### Work order
Set each line of the records down again exactly, please.

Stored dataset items
━━━━━━━━

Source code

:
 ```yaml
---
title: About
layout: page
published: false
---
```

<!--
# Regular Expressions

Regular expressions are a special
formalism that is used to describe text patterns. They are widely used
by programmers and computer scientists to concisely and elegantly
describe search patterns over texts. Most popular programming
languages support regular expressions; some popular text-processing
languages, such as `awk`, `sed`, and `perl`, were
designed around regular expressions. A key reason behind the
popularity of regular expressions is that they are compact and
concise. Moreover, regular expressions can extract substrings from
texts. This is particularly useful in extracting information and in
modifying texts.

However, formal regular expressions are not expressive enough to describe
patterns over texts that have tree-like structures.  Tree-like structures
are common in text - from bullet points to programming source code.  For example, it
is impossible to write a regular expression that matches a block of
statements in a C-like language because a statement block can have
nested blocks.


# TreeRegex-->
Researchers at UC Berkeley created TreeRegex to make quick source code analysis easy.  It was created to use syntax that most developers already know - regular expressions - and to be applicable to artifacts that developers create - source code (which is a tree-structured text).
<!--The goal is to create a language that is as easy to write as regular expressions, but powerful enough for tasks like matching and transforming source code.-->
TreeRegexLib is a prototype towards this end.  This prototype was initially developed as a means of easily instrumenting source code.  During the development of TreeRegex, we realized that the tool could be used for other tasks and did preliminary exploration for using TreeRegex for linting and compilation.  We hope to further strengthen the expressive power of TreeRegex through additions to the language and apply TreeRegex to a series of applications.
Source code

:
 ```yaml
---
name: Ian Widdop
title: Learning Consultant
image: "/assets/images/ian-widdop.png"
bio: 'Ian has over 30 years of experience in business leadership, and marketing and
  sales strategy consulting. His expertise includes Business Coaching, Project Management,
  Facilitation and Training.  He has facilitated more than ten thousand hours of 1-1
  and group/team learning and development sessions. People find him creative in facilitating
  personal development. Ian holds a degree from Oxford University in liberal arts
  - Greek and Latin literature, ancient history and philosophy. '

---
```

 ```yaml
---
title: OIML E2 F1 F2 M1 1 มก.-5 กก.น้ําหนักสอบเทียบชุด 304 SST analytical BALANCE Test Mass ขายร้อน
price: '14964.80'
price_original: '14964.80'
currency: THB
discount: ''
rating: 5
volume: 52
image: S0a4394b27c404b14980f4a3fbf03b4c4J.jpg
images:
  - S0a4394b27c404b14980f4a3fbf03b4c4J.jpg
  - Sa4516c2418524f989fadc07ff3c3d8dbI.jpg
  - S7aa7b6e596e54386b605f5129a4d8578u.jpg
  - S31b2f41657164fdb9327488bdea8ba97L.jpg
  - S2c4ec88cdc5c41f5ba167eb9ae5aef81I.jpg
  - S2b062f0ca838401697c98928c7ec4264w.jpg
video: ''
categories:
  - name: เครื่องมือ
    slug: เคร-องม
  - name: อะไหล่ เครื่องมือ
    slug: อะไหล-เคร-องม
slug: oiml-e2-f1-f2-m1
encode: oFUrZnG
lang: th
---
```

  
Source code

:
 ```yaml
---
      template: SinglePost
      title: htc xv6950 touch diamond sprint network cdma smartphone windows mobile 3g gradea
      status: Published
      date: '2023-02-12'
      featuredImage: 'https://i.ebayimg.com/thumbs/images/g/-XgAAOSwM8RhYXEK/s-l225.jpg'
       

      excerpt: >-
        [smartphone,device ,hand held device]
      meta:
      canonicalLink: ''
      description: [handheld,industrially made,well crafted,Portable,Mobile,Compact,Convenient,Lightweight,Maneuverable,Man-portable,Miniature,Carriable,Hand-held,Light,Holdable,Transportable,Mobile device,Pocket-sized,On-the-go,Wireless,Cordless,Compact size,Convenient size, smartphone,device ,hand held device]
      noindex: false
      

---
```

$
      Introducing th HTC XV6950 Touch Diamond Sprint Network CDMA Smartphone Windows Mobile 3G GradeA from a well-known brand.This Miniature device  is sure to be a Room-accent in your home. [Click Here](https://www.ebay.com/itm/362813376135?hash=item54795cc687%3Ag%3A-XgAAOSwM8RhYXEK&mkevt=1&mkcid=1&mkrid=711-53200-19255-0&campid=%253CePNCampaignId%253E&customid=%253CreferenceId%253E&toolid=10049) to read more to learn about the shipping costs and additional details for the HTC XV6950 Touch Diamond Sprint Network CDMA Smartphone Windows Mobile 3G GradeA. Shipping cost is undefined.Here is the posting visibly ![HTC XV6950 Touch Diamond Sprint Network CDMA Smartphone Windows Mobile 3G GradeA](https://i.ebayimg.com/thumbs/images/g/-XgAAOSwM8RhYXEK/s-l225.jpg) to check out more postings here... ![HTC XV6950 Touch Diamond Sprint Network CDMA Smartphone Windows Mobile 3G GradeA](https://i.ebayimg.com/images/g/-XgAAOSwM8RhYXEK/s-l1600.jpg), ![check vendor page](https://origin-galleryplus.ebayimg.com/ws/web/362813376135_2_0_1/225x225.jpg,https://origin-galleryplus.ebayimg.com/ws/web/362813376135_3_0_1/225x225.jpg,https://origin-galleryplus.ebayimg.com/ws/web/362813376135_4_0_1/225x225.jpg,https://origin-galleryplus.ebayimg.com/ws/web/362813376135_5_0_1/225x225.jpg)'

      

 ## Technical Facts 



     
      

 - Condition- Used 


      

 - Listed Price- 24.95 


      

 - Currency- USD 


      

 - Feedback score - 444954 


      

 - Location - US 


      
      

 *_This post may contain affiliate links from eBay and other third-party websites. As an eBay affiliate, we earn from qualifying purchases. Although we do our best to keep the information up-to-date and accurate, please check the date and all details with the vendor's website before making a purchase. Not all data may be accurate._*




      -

━━━━━━━━

### Exercise response
Source code

:
 ```yaml
---
title: About
layout: page
published: false
---
```

<!--
# Regular Expressions

Regular expressions are a special
formalism that is used to describe text patterns. They are widely used
by programmers and computer scientists to concisely and elegantly
describe search patterns over texts. Most popular programming
languages support regular expressions; some popular text-processing
languages, such as `awk`, `sed`, and `perl`, were
designed around regular expressions. A key reason behind the
popularity of regular expressions is that they are compact and
concise. Moreover, regular expressions can extract substrings from
texts. This is particularly useful in extracting information and in
modifying texts.

However, formal regular expressions are not expressive enough to describe
patterns over texts that have tree-like structures.  Tree-like structures
are common in text - from bullet points to programming source code.  For example, it
is impossible to write a regular expression that matches a block of
statements in a C-like language because a statement block can have
nested blocks.


# TreeRegex-->
Researchers at UC Berkeley created TreeRegex to make quick source code analysis easy.  It was created to use syntax that most developers already know - regular expressions - and to be applicable to artifacts that developers create - source code (which is a tree-structured text).
<!--The goal is to create a language that is as easy to write as regular expressions, but powerful enough for tasks like matching and transforming source code.-->
TreeRegexLib is a prototype towards this end.  This prototype was initially developed as a means of easily instrumenting source code.  During the development of TreeRegex, we realized that the tool could be used for other tasks and did preliminary exploration for using TreeRegex for linting and compilation.  We hope to further strengthen the expressive power of TreeRegex through additions to the language and apply TreeRegex to a series of applications.
Source code

:
 ```yaml
---
name: Ian Widdop
title: Learning Consultant
image: "/assets/images/ian-widdop.png"
bio: 'Ian has over 30 years of experience in business leadership, and marketing and
  sales strategy consulting. His expertise includes Business Coaching, Project Management,
  Facilitation and Training.  He has facilitated more than ten thousand hours of 1-1
  and group/team learning and development sessions. People find him creative in facilitating
  personal development. Ian holds a degree from Oxford University in liberal arts
  - Greek and Latin literature, ancient history and philosophy. '

---
```

 ```yaml
---
title: OIML E2 F1 F2 M1 1 มก.-5 กก.น้ําหนักสอบเทียบชุด 304 SST analytical BALANCE Test Mass ขายร้อน
price: '14964.80'
price_original: '14964.80'
currency: THB
discount: ''
rating: 5
volume: 52
image: S0a4394b27c404b14980f4a3fbf03b4c4J.jpg
images:
  - S0a4394b27c404b14980f4a3fbf03b4c4J.jpg
  - Sa4516c2418524f989fadc07ff3c3d8dbI.jpg
  - S7aa7b6e596e54386b605f5129a4d8578u.jpg
  - S31b2f41657164fdb9327488bdea8ba97L.jpg
  - S2c4ec88cdc5c41f5ba167eb9ae5aef81I.jpg
  - S2b062f0ca838401697c98928c7ec4264w.jpg
video: ''
categories:
  - name: เครื่องมือ
    slug: เคร-องม
  - name: อะไหล่ เครื่องมือ
    slug: อะไหล-เคร-องม
slug: oiml-e2-f1-f2-m1
encode: oFUrZnG
lang: th
---
```

  
Source code

:
 ```yaml
---
      template: SinglePost
      title: htc xv6950 touch diamond sprint network cdma smartphone windows mobile 3g gradea
      status: Published
      date: '2023-02-12'
      featuredImage: 'https://i.ebayimg.com/thumbs/images/g/-XgAAOSwM8RhYXEK/s-l225.jpg'
       

      excerpt: >-
        [smartphone,device ,hand held device]
      meta:
      canonicalLink: ''
      description: [handheld,industrially made,well crafted,Portable,Mobile,Compact,Convenient,Lightweight,Maneuverable,Man-portable,Miniature,Carriable,Hand-held,Light,Holdable,Transportable,Mobile device,Pocket-sized,On-the-go,Wireless,Cordless,Compact size,Convenient size, smartphone,device ,hand held device]
      noindex: false
      

---
```

$
      Introducing th HTC XV6950 Touch Diamond Sprint Network CDMA Smartphone Windows Mobile 3G GradeA from a well-known brand.This Miniature device  is sure to be a Room-accent in your home. [Click Here](https://www.ebay.com/itm/362813376135?hash=item54795cc687%3Ag%3A-XgAAOSwM8RhYXEK&mkevt=1&mkcid=1&mkrid=711-53200-19255-0&campid=%253CePNCampaignId%253E&customid=%253CreferenceId%253E&toolid=10049) to read more to learn about the shipping costs and additional details for the HTC XV6950 Touch Diamond Sprint Network CDMA Smartphone Windows Mobile 3G GradeA. Shipping cost is undefined.Here is the posting visibly ![HTC XV6950 Touch Diamond Sprint Network CDMA Smartphone Windows Mobile 3G GradeA](https://i.ebayimg.com/thumbs/images/g/-XgAAOSwM8RhYXEK/s-l225.jpg) to check out more postings here... ![HTC XV6950 Touch Diamond Sprint Network CDMA Smartphone Windows Mobile 3G GradeA](https://i.ebayimg.com/images/g/-XgAAOSwM8RhYXEK/s-l1600.jpg), ![check vendor page](https://origin-galleryplus.ebayimg.com/ws/web/362813376135_2_0_1/225x225.jpg,https://origin-galleryplus.ebayimg.com/ws/web/362813376135_3_0_1/225x225.jpg,https://origin-galleryplus.ebayimg.com/ws/web/362813376135_4_0_1/225x225.jpg,https://origin-galleryplus.ebayimg.com/ws/web/362813376135_5_0_1/225x225.jpg)'

      

 ## Technical Facts 



     
      

 - Condition- Used 


      

 - Listed Price- 24.95 


      

 - Currency- USD 


      

 - Feedback score - 444954 


      

 - Location - US 


      
      

 *_This post may contain affiliate links from eBay and other third-party websites. As an eBay affiliate, we earn from qualifying purchases. Although we do our best to keep the information up-to-date and accurate, please check the date and all details with the vendor's website before making a purchase. Not all data may be accurate._*




      -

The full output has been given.